Exercise details:
Where in the entries below does "Museums" appear? Copy every line that has it.

Data excerpts
^^^^^^^^^^^^^^^^

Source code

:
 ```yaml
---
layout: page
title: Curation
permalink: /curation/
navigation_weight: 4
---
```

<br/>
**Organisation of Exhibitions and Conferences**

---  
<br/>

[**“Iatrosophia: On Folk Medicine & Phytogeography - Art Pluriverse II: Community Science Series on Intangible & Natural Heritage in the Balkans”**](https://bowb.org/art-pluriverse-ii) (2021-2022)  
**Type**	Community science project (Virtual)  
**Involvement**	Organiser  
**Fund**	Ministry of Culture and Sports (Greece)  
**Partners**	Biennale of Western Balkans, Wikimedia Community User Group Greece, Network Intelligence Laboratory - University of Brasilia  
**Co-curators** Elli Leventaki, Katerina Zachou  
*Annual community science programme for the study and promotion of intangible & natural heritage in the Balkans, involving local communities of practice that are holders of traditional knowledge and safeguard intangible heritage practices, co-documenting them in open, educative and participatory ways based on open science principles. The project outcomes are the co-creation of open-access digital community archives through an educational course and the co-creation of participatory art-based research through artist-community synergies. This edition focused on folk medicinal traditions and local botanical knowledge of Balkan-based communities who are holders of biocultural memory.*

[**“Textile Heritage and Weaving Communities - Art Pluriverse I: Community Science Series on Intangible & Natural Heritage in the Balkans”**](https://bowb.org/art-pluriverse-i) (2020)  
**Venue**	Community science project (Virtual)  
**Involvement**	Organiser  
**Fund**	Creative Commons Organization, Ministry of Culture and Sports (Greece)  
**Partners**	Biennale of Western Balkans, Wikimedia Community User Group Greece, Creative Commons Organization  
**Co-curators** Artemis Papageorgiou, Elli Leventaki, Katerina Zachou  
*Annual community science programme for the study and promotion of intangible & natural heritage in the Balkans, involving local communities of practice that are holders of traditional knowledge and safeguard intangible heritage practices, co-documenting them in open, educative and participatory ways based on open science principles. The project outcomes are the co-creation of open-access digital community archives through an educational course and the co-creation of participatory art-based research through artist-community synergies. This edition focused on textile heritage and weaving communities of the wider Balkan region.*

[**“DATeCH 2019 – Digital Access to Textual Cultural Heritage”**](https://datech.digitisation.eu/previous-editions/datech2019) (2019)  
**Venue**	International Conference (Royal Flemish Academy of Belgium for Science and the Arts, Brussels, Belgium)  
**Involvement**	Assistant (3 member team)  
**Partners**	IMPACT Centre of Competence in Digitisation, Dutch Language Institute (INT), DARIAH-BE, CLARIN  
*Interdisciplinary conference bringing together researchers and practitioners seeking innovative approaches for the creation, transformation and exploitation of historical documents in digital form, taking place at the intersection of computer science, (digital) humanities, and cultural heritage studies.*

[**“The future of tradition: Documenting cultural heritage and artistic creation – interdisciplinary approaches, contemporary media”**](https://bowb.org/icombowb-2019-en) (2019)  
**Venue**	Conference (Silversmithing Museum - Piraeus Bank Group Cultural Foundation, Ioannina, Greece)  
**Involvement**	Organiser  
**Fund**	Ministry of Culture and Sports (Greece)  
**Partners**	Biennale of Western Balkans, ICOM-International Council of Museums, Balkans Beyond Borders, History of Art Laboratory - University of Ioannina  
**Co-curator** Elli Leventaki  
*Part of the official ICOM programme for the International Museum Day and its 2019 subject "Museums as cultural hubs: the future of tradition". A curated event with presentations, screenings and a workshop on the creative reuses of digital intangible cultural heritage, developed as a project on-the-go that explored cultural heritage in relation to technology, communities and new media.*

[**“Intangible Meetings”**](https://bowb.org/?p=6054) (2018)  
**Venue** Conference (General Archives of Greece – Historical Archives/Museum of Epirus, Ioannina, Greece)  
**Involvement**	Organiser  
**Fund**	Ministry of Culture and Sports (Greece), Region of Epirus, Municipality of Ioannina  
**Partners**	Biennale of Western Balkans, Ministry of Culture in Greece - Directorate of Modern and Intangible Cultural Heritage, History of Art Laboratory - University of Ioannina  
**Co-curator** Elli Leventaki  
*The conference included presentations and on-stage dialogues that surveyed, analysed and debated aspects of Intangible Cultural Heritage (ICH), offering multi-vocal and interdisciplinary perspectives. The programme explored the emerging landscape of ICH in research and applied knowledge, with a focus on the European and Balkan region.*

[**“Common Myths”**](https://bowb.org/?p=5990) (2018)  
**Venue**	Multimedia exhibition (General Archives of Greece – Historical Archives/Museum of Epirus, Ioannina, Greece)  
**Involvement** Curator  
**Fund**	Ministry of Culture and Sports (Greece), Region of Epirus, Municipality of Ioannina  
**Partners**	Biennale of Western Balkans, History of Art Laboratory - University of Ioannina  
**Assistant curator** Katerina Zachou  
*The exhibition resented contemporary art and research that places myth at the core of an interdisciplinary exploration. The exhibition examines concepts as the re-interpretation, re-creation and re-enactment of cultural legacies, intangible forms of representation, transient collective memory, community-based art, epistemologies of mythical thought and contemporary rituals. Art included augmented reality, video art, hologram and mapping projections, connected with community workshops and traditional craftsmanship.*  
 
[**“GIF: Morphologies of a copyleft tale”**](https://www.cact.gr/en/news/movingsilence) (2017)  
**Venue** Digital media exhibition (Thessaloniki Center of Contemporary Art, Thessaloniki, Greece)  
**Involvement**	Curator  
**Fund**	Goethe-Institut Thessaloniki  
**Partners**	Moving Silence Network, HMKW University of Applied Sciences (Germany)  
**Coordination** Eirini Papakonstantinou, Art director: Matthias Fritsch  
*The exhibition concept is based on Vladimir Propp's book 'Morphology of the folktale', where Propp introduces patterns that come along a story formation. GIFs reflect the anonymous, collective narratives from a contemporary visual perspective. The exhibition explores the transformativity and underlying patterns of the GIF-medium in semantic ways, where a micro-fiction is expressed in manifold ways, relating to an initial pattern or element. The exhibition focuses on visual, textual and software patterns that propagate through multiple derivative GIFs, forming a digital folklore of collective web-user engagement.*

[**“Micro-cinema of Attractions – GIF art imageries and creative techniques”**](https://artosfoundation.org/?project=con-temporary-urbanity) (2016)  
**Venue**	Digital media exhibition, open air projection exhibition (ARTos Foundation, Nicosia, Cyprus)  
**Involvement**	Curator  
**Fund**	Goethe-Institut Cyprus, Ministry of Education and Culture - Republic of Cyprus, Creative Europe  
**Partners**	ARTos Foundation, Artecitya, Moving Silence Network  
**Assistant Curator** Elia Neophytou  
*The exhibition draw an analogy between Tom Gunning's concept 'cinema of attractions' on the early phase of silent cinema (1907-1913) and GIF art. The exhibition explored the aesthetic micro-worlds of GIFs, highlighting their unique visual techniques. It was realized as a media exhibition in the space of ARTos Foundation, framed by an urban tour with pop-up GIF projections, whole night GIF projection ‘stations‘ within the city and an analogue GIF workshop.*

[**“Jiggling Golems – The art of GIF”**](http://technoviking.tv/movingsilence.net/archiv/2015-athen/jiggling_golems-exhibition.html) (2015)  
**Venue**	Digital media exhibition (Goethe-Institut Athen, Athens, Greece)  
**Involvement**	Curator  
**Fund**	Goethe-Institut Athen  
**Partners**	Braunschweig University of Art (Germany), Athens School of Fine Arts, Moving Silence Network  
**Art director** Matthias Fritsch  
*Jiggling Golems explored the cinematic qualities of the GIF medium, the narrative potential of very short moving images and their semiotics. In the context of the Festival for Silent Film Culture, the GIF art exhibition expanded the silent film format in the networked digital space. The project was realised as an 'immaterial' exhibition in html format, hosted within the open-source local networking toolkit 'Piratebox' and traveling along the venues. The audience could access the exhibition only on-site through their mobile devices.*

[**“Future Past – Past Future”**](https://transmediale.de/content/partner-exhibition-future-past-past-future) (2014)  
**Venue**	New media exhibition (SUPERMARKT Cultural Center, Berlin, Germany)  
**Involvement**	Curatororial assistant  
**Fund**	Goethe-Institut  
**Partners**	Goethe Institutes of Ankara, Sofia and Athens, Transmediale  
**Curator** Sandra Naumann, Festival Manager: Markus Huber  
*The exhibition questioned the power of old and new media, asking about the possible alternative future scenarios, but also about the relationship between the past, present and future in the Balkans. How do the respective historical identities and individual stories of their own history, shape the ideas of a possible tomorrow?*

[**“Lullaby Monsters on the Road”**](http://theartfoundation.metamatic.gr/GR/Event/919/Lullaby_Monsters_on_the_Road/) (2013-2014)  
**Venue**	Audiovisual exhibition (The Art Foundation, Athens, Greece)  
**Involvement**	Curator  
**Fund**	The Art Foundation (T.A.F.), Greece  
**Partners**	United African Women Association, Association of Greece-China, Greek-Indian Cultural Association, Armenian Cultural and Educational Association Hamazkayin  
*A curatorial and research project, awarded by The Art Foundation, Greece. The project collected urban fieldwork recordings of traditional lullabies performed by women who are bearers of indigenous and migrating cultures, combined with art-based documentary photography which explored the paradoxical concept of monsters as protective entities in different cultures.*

^^^^^^^^^^^^^^^^

Reply to the task:
**Partners**	Biennale of Western Balkans, ICOM-International Council of Museums, Balkans Beyond Borders, History of Art Laboratory - University of Ioannina  
*Part of the official ICOM programme for the International Museum Day and its 2019 subject "Museums as cultural hubs: the future of tradition". A curated event with presentations, screenings and a workshop on the creative reuses of digital intangible cultural heritage, developed as a project on-the-go that explored cultural heritage in relation to technology, communities and new media.*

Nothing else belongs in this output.